## EXERCISE
Report back each line of the records that contains the string "sehr".

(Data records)
>>>
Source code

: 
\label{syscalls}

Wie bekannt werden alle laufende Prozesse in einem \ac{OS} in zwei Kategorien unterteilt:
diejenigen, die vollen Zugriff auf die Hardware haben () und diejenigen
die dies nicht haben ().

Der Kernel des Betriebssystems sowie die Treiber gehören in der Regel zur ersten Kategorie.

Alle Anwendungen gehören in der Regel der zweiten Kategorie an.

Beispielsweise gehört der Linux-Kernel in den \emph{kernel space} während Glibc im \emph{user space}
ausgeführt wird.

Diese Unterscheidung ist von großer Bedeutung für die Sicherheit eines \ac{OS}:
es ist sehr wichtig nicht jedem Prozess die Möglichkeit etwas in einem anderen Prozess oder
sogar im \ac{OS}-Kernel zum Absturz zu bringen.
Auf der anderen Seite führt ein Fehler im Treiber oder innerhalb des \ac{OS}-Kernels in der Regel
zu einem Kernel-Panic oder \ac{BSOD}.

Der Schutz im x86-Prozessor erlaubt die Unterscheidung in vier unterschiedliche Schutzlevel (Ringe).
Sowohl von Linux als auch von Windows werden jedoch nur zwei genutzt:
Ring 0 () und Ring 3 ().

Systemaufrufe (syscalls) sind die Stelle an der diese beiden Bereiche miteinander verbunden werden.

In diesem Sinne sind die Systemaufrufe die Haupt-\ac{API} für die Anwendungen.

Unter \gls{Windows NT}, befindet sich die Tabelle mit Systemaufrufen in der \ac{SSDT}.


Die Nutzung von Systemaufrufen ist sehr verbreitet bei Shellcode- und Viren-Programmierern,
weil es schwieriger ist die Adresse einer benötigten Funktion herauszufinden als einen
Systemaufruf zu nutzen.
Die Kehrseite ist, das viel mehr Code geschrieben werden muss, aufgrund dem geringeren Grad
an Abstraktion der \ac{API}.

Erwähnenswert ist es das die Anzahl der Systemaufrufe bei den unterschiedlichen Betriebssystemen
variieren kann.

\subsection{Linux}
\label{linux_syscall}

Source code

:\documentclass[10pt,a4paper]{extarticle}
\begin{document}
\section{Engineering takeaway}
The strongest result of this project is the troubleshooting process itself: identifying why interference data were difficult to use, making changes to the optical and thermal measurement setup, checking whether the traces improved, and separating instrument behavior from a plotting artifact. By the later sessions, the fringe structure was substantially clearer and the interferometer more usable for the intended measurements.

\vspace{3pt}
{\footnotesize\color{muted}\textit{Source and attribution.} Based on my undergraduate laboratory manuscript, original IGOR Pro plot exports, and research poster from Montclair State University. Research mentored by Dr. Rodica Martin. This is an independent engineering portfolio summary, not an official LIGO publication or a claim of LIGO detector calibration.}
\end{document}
<<<
## ANSWER SPACE
es ist sehr wichtig nicht jedem Prozess die Möglichkeit etwas in einem anderen Prozess oder
Die Nutzung von Systemaufrufen ist sehr verbreitet bei Shellcode- und Viren-Programmierern,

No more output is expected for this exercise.